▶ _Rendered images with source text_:
—————

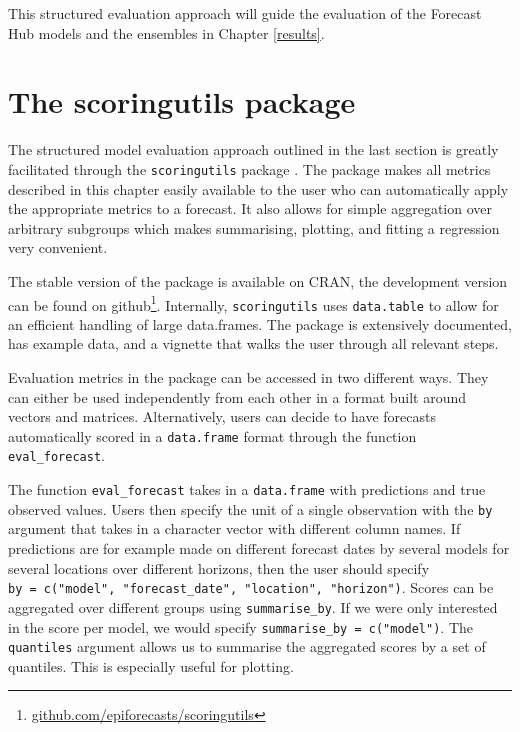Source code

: \documentclass[
]{book}
\begin{document}
This structured evaluation approach will guide the evaluation of the Forecast Hub models and the ensembles in Chapter \ref{results}.

\hypertarget{the-scoringutils-package}{%
\section{The scoringutils package}\label{the-scoringutils-package}}

The structured model evaluation approach outlined in the last section is greatly facilitated through the \texttt{scoringutils} package \citep{R-scoringutils}. The package makes all metrics described in this chapter easily available to the user who can automatically apply the appropriate metrics to a forecast. It also allows for simple aggregation over arbitrary subgroups which makes summarising, plotting, and fitting a regression very convenient.

The stable version of the package is available on CRAN, the development version can be found on github\footnote{\href{https://github.com/epiforecasts/scoringutils}{github.com/epiforecasts/scoringutils}}. Internally, \texttt{scoringutils} uses \texttt{data.table} \citep{R-data.table} to allow for an efficient handling of large data.frames. The package is extensively documented, has example data, and a vignette that walks the user through all relevant steps.

Evaluation metrics in the package can be accessed in two different ways. They can either be used independently from each other in a format built around vectors and matrices. Alternatively, users can decide to have forecasts automatically scored in a \texttt{data.frame} format through the function \texttt{eval\_forecast}.

The function \texttt{eval\_forecast} takes in a \texttt{data.frame} with predictions and true observed values. Users then specify the unit of a single observation with the \texttt{by} argument that takes in a character vector with different column names. If predictions are for example made on different forecast dates by several models for several locations over different horizons, then the user should specify \texttt{by\ =\ c("model",\ "forecast\_date",\ "location",\ "horizon")}. Scores can be aggregated over different groups using \texttt{summarise\_by}. If we were only interested in the score per model, we would specify \texttt{summarise\_by\ =\ c("model")}. The \texttt{quantiles} argument allows us to summarise the aggregated scores by a set of quantiles. This is especially useful for plotting.
\end{document}

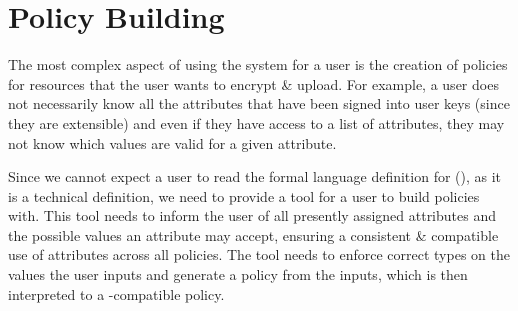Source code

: \section{Policy Building}
\label{sec:design_pol_build}

The most complex aspect of using the \theResServer system for a user is the creation of policies for resources that the user wants to encrypt \& upload. For example, a user does not necessarily know all the attributes that have been signed into user keys (since they are extensible) and even if they have access to a list of attributes, they may not know which values are valid for a given attribute.

Since we cannot expect a user to read the formal language definition for \thePolicyLang (), as it is a technical definition, we need to provide a tool for a user to build policies with. This tool needs to inform the user of all presently assigned attributes and the possible values an attribute may accept, ensuring a consistent \& compatible use of attributes across all policies. The tool needs to enforce correct types on the values the user inputs and generate a \thePolicyLang policy from the inputs, which is then interpreted to a \PyOpenABE-compatible policy.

—————

▶ _ASSIGNMENT_:
All entries are to be retyped exactly. Omit any embedded images.

▶ _SOLUTION TO THE EXERCISE_:
Source code

: \documentclass[
]{book}
\begin{document}
This structured evaluation approach will guide the evaluation of the Forecast Hub models and the ensembles in Chapter \ref{results}.

\hypertarget{the-scoringutils-package}{%
\section{The scoringutils package}\label{the-scoringutils-package}}

The structured model evaluation approach outlined in the last section is greatly facilitated through the \texttt{scoringutils} package \citep{R-scoringutils}. The package makes all metrics described in this chapter easily available to the user who can automatically apply the appropriate metrics to a forecast. It also allows for simple aggregation over arbitrary subgroups which makes summarising, plotting, and fitting a regression very convenient.

The stable version of the package is available on CRAN, the development version can be found on github\footnote{\href{https://github.com/epiforecasts/scoringutils}{github.com/epiforecasts/scoringutils}}. Internally, \texttt{scoringutils} uses \texttt{data.table} \citep{R-data.table} to allow for an efficient handling of large data.frames. The package is extensively documented, has example data, and a vignette that walks the user through all relevant steps.

Evaluation metrics in the package can be accessed in two different ways. They can either be used independently from each other in a format built around vectors and matrices. Alternatively, users can decide to have forecasts automatically scored in a \texttt{data.frame} format through the function \texttt{eval\_forecast}.

The function \texttt{eval\_forecast} takes in a \texttt{data.frame} with predictions and true observed values. Users then specify the unit of a single observation with the \texttt{by} argument that takes in a character vector with different column names. If predictions are for example made on different forecast dates by several models for several locations over different horizons, then the user should specify \texttt{by\ =\ c("model",\ "forecast\_date",\ "location",\ "horizon")}. Scores can be aggregated over different groups using \texttt{summarise\_by}. If we were only interested in the score per model, we would specify \texttt{summarise\_by\ =\ c("model")}. The \texttt{quantiles} argument allows us to summarise the aggregated scores by a set of quantiles. This is especially useful for plotting.
\end{document}

Source code

: \section{Policy Building}
\label{sec:design_pol_build}

The most complex aspect of using the \theResServer system for a user is the creation of policies for resources that the user wants to encrypt \& upload. For example, a user does not necessarily know all the attributes that have been signed into user keys (since they are extensible) and even if they have access to a list of attributes, they may not know which values are valid for a given attribute.

Since we cannot expect a user to read the formal language definition for \thePolicyLang (), as it is a technical definition, we need to provide a tool for a user to build policies with. This tool needs to inform the user of all presently assigned attributes and the possible values an attribute may accept, ensuring a consistent \& compatible use of attributes across all policies. The tool needs to enforce correct types on the values the user inputs and generate a \thePolicyLang policy from the inputs, which is then interpreted to a \PyOpenABE-compatible policy.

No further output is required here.